The induction and repression of specific cytokine and chemokines during SARS-CoV-2 infection of primary nasal epithelial cells. Primary nasal epithelial cells cultured on an air-liquid interface were infected with SARS-CoV-2 (BavPat1 isolate) at an MOI of 10 or mock infected. At the indicated time points, medium from the basolateral compartment was harvested and the concentration of the indicated cytokines and chemokines was analyzed by a bead-based immunoassay. Cytokines and chemokines with increased (A) and decreased (B) expression are shown. Means and SEM (shading) of n = 2 replicates are shown.

Figure 6

Berberine and obatoclax inhibit SARS-CoV-2 replication in primary nasal epithelial cells.
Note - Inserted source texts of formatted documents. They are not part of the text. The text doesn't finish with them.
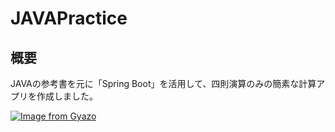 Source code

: # JAVAPractice

## 概要
JAVAの参考書を元に「Spring Boot」を活用して、四則演算のみの簡素な計算アプリを作成しました。

[![Image from Gyazo](https://i.gyazo.com/929e481355befa469a0239e9998ce9e7.png)](https://gyazo.com/929e481355befa469a0239e9998ce9e7)
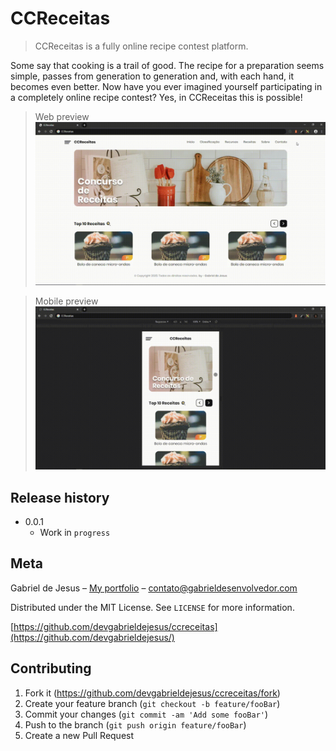 # CCReceitas

> CCReceitas is a fully online recipe contest platform.

Some say that cooking is a trail of good. The recipe for a preparation seems simple, passes from generation to generation and, with each hand, it becomes even better.
Now have you ever imagined yourself participating in a completely online recipe contest? Yes, in CCReceitas this is possible!

> Web preview
![](public/assets/web-preview.gif)

> Mobile preview
![](public/assets/mobile-preview.gif)

## Release history

* 0.0.1
    * Work in `progress`

## Meta

Gabriel de Jesus – [My portfolio](https://gabrieldesenvolvedor.com/) – contato@gabrieldesenvolvedor.com

Distributed under the MIT License. See `LICENSE` for more information.

[https://github.com/devgabrieldejesus/ccreceitas](https://github.com/devgabrieldejesus/)

## Contributing

1. Fork it (<https://github.com/devgabrieldejesus/ccreceitas/fork>)
2. Create your feature branch (`git checkout -b feature/fooBar`)
3. Commit your changes (`git commit -am 'Add some fooBar'`)
4. Push to the branch (`git push origin feature/fooBar`)
5. Create a new Pull Request
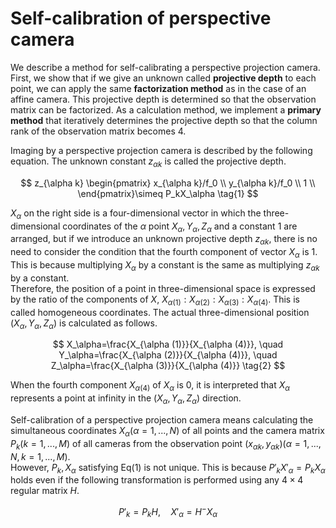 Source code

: # Self-calibration of perspective camera
We describe a method for self-calibrating a perspective projection camera.
First, we show that if we give an unknown called **projective depth** to each point, we can apply the same **factorization method** as in the case of an affine camera. This projective depth is determined so that the observation matrix can be factorized. As a calculation method, we implement a **primary method** that iteratively determines the projective depth so that the column rank of the observation matrix becomes 4.

Imaging by a perspective projection camera is described by the following equation. The unknown constant $z_{\alpha k}$ is called the projective depth.

$$
z_{\alpha k}
\begin{pmatrix}
x_{\alpha k}/f_0 \\
y_{\alpha k}/f_0 \\
1 \\
\end{pmatrix}\simeq
P_kX_\alpha \tag{1}
$$

$X_\alpha$ on the right side is a four-dimensional vector in which the three-dimensional coordinates of the $\alpha$ point $X_\alpha, Y_\alpha, Z_\alpha$ and a constant $1$ are arranged, but if we introduce an unknown projective depth $z_{\alpha k}$, there is no need to consider the condition that the fourth component of vector $X_\alpha$ is $1$. This is because multiplying $X_\alpha$ by a constant is the same as multiplying $z_{\alpha k}$ by a constant.  
Therefore, the position of a point in three-dimensional space is expressed by the ratio of the components of $X$, $X_{\alpha (1)}:X_{\alpha (2)}:X_{\alpha (3)}:X_{\alpha (4)}$. This is called homogeneous coordinates. The actual three-dimensional position $(X_\alpha, Y_\alpha, Z_\alpha)$ is calculated as follows.

$$
X_\alpha=\frac{X_{\alpha (1)}}{X_{\alpha (4)}}, \quad Y_\alpha=\frac{X_{\alpha (2)}}{X_{\alpha (4)}}, \quad Z_\alpha=\frac{X_{\alpha (3)}}{X_{\alpha (4)}} \tag{2}
$$

When the fourth component $X_{\alpha (4)}$ of $X_\alpha$ is $0$, it is interpreted that $X_\alpha$ represents a point at infinity in the $(X_\alpha, Y_\alpha, Z_\alpha)$ direction.

Self-calibration of a perspective projection camera means calculating the simultaneous coordinates $X_\alpha(\alpha=1,...,N)$ of all points and the camera matrix $P_k(k=1,...,M)$ of all cameras from the observation point $(x_{\alpha k},y_{\alpha k})(\alpha=1,...,N,k=1,...,M)$.  
However, $P_k,X_\alpha$ satisfying Eq(1) is not unique. This is because $P'_kX'_\alpha=P_kX_\alpha$ holds even if the following transformation is performed using any $4\times 4$ regular matrix $H$.

$$
P'_k=P_kH, \quad X'_\alpha=H^-X_\alpha \tag{3}
$$


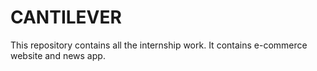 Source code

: # CANTILEVER
This repository contains all the internship work. It contains e-commerce website and news app. 
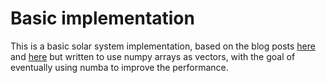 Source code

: # Basic implementation

This is a basic solar system implementation, based on the blog posts [here](https://www.cyber-omelette.com/2016/11/python-n-body-orbital-simulation.html) and [here](https://www.cyber-omelette.com/2017/02/RK4.html) but written to use numpy arrays as vectors, with the goal of eventually using numba to improve the performance.

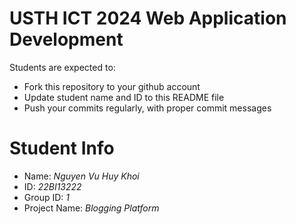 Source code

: USTH ICT 2024 Web Application Development
=====================================================

Students are expected to:

* Fork this repository to your github account
* Update student name and ID to this README file
* Push your commits regularly, with proper commit messages

Student Info
=======================

* Name: *Nguyen Vu Huy Khoi*
* ID: *22BI13222*
* Group ID: *1*
* Project Name: *Blogging Platform*
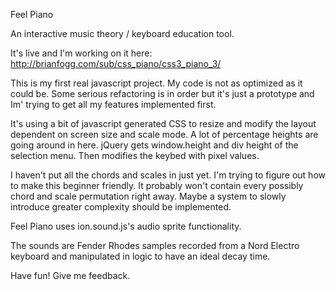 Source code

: Feel Piano

An interactive music theory / keyboard education tool.

It's live and I'm working on it here: http://brianfogg.com/sub/css_piano/css3_piano_3/

This is my first real javascript project. My code is not as optimized as it could be. Some serious refactoring is in order but it's just a prototype and Im' trying to get all my features implemented first.


It's using a bit of javascript generated CSS to resize and modify the layout dependent on screen size and scale mode. A lot of percentage heights are going around in here. jQuery gets window.height and div height of the selection menu. Then modifies the keybed with pixel values.

I haven't put all the chords and scales in just yet. I'm trying to figure out how to make this beginner friendly. It  probably won't contain every possibly chord and scale permutation right away. Maybe a system to slowly introduce greater complexity should be implemented.

Feel Piano uses ion.sound.js's audio sprite functionality.

The sounds are Fender Rhodes samples recorded from a Nord Electro keyboard and manipulated in logic to have an ideal decay time.

Have fun! Give me feedback.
Primary nasal epithelial cells cultured on an air-liquid interface were infected with SARS-CoV-2 (BavPat1 isolate) at an MOI of 10 in the presence of the indicated concentrations of (A) berberine (BBR) or (B) obatoclax (OLX) in a two-fold dilution series or 0.1% DMSO as a control. Viral RNA from duplicate apical surface supernatants at 72 hpi was quantified by qRT-PCR and plotted as percentage inhibition compared to the DMSO control. Error bars indicate SD (n = 2). Dashed line indicates 50% inhibition. Primary nasal epithelial cells cultured on an air-liquid interface were treated with the indicated concentrations of (C) BBR or (D) OLX or 0.1% DMSO. At 72 h, the ATP content in cells from duplicate samples was measured as a measure of cell viability, plotted as a percentage of the DMSO control. Error bars indicate SD. Dashed lines indicate 50% viability. A representative of two independent experiments is shown. The shaded grey box indicates that different OLX concentrations were used for antiviral (B) and viability assays (D).